Start of Block

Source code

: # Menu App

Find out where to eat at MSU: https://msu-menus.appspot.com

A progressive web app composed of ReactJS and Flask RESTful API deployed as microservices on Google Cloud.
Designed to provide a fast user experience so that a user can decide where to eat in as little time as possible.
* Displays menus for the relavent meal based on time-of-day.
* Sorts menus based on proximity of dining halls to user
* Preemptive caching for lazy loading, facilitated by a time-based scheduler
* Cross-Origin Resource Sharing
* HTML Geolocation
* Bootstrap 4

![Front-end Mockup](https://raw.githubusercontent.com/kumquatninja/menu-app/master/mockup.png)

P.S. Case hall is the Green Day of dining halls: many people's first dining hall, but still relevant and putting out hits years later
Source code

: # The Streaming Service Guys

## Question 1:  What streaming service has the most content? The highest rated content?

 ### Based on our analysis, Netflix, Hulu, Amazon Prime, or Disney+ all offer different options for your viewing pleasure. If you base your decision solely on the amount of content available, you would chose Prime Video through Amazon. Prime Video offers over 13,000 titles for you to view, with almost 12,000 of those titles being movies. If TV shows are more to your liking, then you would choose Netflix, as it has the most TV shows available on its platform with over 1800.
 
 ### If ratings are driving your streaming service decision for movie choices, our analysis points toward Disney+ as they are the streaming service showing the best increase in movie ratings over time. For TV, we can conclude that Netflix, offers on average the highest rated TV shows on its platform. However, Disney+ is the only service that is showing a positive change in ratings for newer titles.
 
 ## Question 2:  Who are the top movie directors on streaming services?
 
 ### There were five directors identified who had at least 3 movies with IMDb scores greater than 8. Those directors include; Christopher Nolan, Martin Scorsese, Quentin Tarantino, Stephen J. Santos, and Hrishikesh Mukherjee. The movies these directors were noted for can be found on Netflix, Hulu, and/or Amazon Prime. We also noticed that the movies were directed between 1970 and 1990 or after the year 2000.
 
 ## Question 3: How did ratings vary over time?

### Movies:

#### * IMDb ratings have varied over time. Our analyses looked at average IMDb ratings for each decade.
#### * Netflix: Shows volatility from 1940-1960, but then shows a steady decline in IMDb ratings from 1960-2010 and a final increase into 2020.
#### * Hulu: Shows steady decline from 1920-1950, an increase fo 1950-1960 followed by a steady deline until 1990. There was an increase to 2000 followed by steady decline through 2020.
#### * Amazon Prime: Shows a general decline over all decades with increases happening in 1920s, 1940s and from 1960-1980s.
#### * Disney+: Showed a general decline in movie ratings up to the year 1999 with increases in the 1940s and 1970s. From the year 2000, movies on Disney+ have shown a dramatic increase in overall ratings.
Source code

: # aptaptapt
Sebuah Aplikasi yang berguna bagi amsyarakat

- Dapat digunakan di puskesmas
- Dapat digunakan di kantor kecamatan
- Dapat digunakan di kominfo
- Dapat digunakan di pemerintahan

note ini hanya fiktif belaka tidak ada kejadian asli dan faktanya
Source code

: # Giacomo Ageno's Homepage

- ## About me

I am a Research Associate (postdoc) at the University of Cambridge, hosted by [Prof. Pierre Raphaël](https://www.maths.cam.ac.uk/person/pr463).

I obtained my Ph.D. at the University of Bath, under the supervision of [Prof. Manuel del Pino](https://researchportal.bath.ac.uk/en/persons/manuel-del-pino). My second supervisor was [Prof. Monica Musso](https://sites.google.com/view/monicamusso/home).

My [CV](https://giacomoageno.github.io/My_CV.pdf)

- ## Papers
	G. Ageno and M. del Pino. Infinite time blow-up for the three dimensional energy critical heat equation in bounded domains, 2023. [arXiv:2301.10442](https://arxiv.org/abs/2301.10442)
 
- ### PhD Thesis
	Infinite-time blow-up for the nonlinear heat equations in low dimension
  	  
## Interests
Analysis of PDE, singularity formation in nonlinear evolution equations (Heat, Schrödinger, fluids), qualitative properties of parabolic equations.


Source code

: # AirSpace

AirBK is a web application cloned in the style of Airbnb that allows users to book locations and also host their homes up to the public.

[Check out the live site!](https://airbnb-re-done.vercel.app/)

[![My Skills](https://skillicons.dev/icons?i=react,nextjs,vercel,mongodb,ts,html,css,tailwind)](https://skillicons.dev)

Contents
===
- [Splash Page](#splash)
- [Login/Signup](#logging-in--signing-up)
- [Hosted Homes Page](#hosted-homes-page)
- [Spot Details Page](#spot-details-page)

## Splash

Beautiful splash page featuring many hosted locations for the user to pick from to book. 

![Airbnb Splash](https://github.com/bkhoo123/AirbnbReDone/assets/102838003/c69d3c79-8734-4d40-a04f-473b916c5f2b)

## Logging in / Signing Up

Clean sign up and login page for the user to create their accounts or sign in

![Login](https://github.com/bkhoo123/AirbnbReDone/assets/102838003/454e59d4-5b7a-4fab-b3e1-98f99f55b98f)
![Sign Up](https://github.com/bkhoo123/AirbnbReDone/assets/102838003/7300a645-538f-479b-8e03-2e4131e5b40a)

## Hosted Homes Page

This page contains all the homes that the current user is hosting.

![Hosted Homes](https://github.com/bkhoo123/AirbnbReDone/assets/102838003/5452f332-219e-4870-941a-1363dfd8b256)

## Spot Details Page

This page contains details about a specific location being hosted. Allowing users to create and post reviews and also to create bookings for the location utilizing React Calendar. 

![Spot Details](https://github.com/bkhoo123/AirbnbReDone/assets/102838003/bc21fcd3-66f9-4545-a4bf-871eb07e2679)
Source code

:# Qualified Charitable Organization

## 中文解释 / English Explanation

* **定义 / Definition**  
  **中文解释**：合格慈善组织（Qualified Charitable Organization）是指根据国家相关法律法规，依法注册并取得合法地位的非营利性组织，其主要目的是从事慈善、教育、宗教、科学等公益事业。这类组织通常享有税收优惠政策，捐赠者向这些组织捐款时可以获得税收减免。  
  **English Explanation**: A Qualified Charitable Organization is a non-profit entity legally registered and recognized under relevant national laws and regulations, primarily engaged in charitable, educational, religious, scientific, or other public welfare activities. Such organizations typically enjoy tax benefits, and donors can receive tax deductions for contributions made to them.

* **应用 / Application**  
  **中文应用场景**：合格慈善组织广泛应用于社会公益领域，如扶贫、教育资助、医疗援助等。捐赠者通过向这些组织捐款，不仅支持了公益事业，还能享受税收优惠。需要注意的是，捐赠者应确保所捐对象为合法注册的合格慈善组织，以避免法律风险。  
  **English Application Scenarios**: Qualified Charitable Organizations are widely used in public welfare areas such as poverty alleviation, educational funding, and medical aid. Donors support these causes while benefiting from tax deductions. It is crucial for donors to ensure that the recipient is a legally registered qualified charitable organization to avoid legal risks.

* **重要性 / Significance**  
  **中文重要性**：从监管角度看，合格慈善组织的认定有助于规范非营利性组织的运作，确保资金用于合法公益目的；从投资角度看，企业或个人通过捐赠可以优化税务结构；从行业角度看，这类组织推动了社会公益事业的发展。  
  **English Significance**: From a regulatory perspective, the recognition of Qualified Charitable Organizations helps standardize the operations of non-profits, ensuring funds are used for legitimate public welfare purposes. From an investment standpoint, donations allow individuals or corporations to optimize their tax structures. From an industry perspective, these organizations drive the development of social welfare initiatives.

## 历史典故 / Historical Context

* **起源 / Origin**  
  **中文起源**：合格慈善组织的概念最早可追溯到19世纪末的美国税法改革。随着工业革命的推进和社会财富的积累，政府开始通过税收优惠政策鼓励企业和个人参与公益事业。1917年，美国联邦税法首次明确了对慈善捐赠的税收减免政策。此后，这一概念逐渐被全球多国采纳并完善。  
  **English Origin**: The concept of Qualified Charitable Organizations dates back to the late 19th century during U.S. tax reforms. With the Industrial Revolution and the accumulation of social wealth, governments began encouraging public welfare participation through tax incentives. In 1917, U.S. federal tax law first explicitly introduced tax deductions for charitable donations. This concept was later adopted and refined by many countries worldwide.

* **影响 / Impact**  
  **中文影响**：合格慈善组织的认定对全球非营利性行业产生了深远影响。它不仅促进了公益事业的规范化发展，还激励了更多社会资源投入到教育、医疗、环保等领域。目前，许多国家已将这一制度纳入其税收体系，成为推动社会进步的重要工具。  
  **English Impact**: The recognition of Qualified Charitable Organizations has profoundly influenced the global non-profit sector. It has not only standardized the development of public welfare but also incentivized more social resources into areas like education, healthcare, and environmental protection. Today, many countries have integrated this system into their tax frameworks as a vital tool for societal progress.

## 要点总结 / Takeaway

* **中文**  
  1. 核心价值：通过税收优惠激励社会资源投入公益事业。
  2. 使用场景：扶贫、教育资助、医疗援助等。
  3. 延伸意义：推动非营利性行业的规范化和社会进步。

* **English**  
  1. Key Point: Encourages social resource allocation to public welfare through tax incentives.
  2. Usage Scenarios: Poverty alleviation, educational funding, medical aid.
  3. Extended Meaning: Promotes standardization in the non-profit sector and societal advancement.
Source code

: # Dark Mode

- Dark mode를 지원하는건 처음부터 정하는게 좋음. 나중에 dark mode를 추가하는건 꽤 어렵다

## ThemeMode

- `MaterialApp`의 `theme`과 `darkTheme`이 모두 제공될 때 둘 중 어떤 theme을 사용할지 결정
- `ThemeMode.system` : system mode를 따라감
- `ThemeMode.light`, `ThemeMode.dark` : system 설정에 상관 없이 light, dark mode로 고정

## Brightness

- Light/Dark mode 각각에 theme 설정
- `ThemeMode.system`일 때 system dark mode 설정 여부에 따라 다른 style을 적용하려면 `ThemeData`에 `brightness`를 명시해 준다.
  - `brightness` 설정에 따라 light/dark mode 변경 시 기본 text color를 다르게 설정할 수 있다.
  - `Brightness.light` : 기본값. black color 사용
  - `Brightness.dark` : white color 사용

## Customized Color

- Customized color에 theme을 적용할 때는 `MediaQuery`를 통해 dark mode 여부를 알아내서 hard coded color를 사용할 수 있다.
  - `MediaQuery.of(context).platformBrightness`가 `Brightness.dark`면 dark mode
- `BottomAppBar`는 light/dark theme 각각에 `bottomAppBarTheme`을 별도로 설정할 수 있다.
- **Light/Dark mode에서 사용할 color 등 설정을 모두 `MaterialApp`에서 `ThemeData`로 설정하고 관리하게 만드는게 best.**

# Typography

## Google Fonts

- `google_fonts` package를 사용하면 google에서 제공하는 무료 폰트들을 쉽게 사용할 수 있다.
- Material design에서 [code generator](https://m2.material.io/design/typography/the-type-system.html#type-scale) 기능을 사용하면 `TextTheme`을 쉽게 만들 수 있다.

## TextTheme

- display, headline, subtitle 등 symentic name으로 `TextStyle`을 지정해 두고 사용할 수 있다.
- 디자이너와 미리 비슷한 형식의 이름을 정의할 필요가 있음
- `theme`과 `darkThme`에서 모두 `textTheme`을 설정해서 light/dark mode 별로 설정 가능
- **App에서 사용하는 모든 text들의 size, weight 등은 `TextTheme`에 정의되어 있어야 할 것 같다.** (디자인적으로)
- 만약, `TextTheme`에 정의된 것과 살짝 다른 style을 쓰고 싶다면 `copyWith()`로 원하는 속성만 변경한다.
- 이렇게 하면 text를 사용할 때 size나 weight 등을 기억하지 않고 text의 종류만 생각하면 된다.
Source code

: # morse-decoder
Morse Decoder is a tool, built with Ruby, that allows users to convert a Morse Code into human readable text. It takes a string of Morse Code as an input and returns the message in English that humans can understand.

End of Block

> _TASK REQUIREMENTS_
Lines that contain "Customized" should be pulled from the entries above and reported.

> _FINISHED EXERCISE_
## Customized Color
- Customized color에 theme을 적용할 때는 `MediaQuery`를 통해 dark mode 여부를 알아내서 hard coded color를 사용할 수 있다.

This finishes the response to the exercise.